Relaxation is an important part of overall health and wellbeing. Learning effective relaxation techniques can help reduce stress, lower blood pressure, promote better sleep, and simply feel more at ease. Science has shown that deliberate relaxation activates the body’s “rest and digest” systems, triggering physiological changes that bring both mind and body into a state of calm.
Deep Breathing Exercises
One of the fastest ways to initiate a relaxation response is through deep breathing. Slow, controlled breathing sends messages to the brain to alter heart rate, blood pressure, and muscle tension. To start, sit or lie in a comfortable position and place one hand on your abdomen. Inhale slowly through your nose, feeling your abdomen rise. Exhale slowly through pursed lips, pressing out as much air as you can while contracting your abdominal muscles. Work up to doing this deep breathing cycle for 5-10 minutes, ideally twice per day. Research has connected regular deep breathing practice with lower levels of the stress hormone cortisol.
Progressive Muscle Relaxation
Progressive muscle relaxation involves systematically tensing and relaxing muscle groups throughout the body. Begin by lying down and taking a few deep breaths. On an exhale, squeeze your right hand into a fist, feeling the tension in your hand and forearm. Hold for up to 10 seconds. Release the fist and feel the muscle tension wash away as you inhale. Repeat on the left side. Work through several muscle groups head to toe in this manner. Studies show that committing to progressive muscle relation for just 10-20 minutes daily can significantly reduce fatigue, headache, and anxiety symptoms.

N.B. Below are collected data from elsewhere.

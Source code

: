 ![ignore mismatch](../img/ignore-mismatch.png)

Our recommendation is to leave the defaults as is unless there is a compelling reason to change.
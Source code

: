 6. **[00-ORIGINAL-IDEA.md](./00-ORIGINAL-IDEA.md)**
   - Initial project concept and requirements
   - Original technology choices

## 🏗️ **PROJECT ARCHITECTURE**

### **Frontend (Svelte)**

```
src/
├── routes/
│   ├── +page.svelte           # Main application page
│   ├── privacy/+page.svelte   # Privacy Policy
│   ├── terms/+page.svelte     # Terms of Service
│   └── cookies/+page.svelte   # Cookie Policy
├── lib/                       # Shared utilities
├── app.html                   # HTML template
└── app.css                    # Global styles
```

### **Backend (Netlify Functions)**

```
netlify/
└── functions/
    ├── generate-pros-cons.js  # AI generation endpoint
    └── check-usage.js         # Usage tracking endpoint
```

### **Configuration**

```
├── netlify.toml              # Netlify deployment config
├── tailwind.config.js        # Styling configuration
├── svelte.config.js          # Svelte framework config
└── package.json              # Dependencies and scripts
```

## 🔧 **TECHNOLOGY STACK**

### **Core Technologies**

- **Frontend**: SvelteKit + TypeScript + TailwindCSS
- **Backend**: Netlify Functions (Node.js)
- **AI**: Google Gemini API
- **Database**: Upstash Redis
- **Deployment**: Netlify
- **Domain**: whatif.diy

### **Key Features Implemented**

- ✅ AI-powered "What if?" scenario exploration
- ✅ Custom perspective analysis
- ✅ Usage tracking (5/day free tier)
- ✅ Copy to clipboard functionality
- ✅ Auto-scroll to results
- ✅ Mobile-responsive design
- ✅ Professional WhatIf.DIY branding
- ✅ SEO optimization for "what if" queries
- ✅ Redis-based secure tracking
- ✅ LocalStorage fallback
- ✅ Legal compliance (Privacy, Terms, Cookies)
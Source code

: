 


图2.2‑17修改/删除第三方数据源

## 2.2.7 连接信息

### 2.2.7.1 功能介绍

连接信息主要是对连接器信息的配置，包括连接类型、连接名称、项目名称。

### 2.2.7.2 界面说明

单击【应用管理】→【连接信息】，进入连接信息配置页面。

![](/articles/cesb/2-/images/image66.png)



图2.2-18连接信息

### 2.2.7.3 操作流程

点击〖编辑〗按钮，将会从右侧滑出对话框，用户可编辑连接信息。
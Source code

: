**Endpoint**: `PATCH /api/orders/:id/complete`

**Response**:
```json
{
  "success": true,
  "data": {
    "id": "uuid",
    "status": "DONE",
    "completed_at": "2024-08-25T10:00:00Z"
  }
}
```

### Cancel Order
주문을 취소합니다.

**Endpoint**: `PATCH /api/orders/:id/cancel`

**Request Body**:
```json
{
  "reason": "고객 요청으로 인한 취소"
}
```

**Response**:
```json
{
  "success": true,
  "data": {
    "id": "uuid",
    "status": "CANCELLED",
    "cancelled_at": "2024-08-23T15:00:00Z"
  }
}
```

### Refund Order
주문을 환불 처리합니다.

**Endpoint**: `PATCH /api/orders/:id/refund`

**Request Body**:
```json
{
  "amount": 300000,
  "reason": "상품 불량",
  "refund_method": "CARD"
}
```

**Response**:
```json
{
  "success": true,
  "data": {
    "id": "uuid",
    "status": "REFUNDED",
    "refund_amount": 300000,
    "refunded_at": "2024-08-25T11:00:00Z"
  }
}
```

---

Mindfulness meditation is a relaxation technique rooted in ancient Buddhist philosophy that is backed by considerable scientific research in recent decades. Mindfulness meditation involves sitting quietly and paying attention to the present moment in a nonjudgmental way. This includes noticing physical sensations, thoughts, and emotions without getting caught up in them. Even 5-10 minutes per day can induce a relaxed state. MRI scans reveal that mindfulness practice decreases activity in the amygdala, the brain’s emotional center, while increasing activation of the prefrontal cortex that manages higher order thinking. Over time, mindfulness meditation can help practitioners feel calmer on a day-to-day basis.
Sound Bath Therapy
A lesser-known relaxation technique that is gaining popularity is sound bath therapy, sometimes called a “sound massage”. Participants lay down and listen to calming sounds like tingsha bells, gongs, chimes, voice humming or other instruments for up to an hour. According to the experts over at Maloca Sound, the goal is to let the soothing sounds wash over you, putting the mind and body into a deeply relaxed almost trance-like state. Though more research is still needed, initial studies show sound therapy can slow heart rate, reduce blood pressure and ease both chronic pain and anxiety. With a little persistence, sound baths may induce relaxation even in those who have difficulty quieting mental chatter through silent meditation.
Though techniques vary, the underlying reason these science-backed relaxation methods work comes down to eliciting the “relaxation response”. As opposed to the body’s stress or “fight-or-flight” response, relaxation responses prompt opposite physiological reactions, including lowered blood pressure, heart rate and breathing, and changes in brain waves and calming of nervous system activity. Mastering relaxation techniques provides a way to voluntarily dial down the body’s arousal systems, bringing welcome relief to modern busy lives.
Making the time to practice such methods can counteract the effects of unavoidable stress in everyday life. Incorporating even brief sessions of deep breathing, muscle relaxation, or meditative practice into each day is an investment that pays dividends across all aspects of life.